There appears to be some contention about whether the snow pack in California is increasing, decreasing or wiggle waggling. Now Eli is a RTFR kind of bunny and when someone provides a reference tends to follow the tracks, and sometimes when there is no clue he follows the Rabett tracks using the dread google. Sometimes Eli learn something, as indeed was this case when upon googling Sierra snowpack a paper by Kapnick and Hall by popped up
To assess inter-annual variations in California snowpack evolution, a metric was developed for quantifying systematic changes in snow accumulation and melt timing. In particular, we focused on the timing of peak snow mass. We created a measure of the timing of peak snow mass relying on SWE [snow water equivalent- er] observations taken around the first of the month from February to May.which, among other things, made the points that SWE on April 1 is an indicator of the water supply that will be available for the rest of the year
We used these monthly snapshots rather than daily SWE data because the daily data are only robustly available from 1980 to the present, too short a time series to calculate long-term trends in maximum SWE timing.

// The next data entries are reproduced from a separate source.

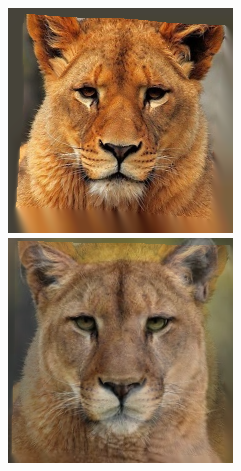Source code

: \documentclass[conference]{IEEEtran}
\begin{document}
\begin{figure}[H]
\begin{multicols}{3}
    \centering
    \includegraphics[width=1.0\linewidth]{TestsCats/B/img01.png} \par
    \includegraphics[width=1.0\linewidth]{TestsCats/B/img30.png} \par
    

\end{multicols}
\end{figure}
\end{document}
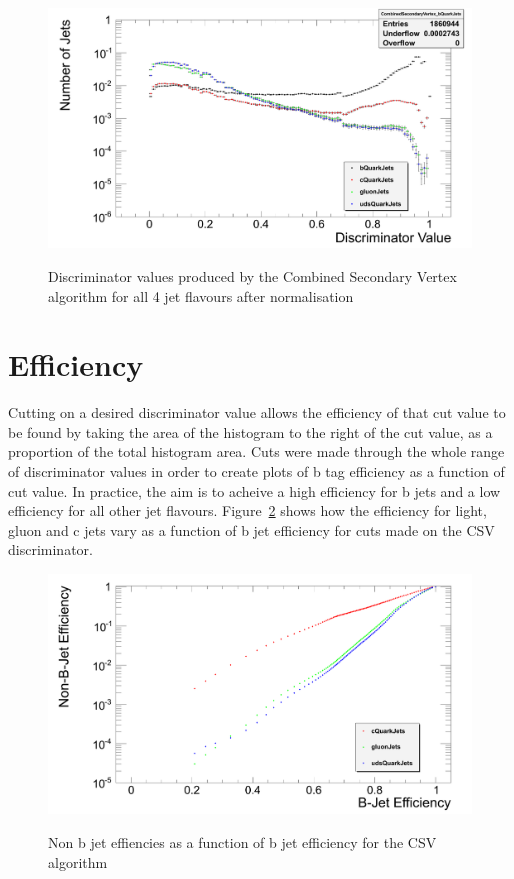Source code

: \begin{figure}[hbtp]
   \centering
     \includegraphics[width=\textwidth]{Chapters/04_Analysis/04a_BTags/Images/CombinedSecondaryVertex_discriminator_combined}\\
     \caption{Discriminator values produced by the Combined Secondary Vertex algorithm for all 4 jet flavours after normalisation}
     \label{fig:CSV_discriminators}
\end{figure}

\section{Efficiency}
\label{s:efficiency}

Cutting on a desired discriminator value allows the efficiency of that cut value to be found by taking the
area of the histogram to the right of the cut value, as a proportion of the total histogram area. Cuts were
made through the whole range of discriminator values in order to create plots of b tag efficiency as a
function of cut value. In practice, the aim is to acheive a high efficiency for b jets and a low efficiency
for all other jet flavours. Figure~\ref{fig:jet_efficiencies} shows how the efficiency for light, gluon and c
jets vary as a function of b jet efficiency for cuts made on the CSV discriminator.

\begin{figure}[hbtp]
   \centering
     \includegraphics[width=\textwidth]{Chapters/04_Analysis/04a_BTags/Images/CombinedSecondaryVertex_nonBJetEfficiency_v_BJetEfficiency}\\
     \caption{Non b jet effiencies as a function of b jet efficiency for the CSV algorithm}
     \label{fig:jet_efficiencies}
\end{figure}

The peak snow mass timing is defined for any given year as the temporal centroid date, also known as the center of mass, of SWE values (SWE centroid date, or SCD) from approximately 4 February 1 to May 1 for stations with complete data over this four-month time period.
A study of the California Sierra snowpack has been conducted using snow station observations and reanalysis surface temperature data. Monthly snow water equivalent measurements were combined from two data sets to provide sufficient data from 1930 to 2008. The monthly snapshots are used to calculate peak snow mass timing for each snow season. Since 1930, there has been a trend toward earlier snow mass peak timing by 0.6 days per decade. The trend towards earlier timing also occurs at most individual stations. The majority of stations have experienced simultaneous reductions in April 1 snow water equivalent. Reductions in April 1 snow water equivalent may therefore be due to earlier snowmelt rather than reductions in total snowfall. Analysis of individual years and stations reveals that warm early spring temperatures are associated with earlier snow mass peak timing for all spatial and temporal scales included in the data set. The influence is particularly pronounced for low accumulation years indicating the importance of albedo feedback for the melting of shallow snow. Regional mean averaged March and April temperatures have increased at a rate of 0.1°C or 0.2°F per decade since 1948, and the robustness of the average early spring temperature influence on peak timing suggests the trend towards earlier peak timing is attributable to the temperature trend. Given scenarios of warming in California, we can expect to see acceleration in the peak timing trend; this will reduce the warm season storage capacity of the California snowpack.emphasis added. What water folk like Brian care about is the amount of water available to carry CA through the summer and fall, until it starts to rain and snow again. The Sierra functions as a huge reservoir which stores water over the winter and releases it well into the late spring. As the water makes its way through the hydrological system in the spring and sumer when rainfall in CA is scarce, it provides water for the cities and farms. The later the SCD and the higher the SWE then, the greater the water supply. If the trend in SCD continues, at a minimum CA will have to invest heavily (wes are poor, taxes are high and government is evil) in expanding its reservoir system.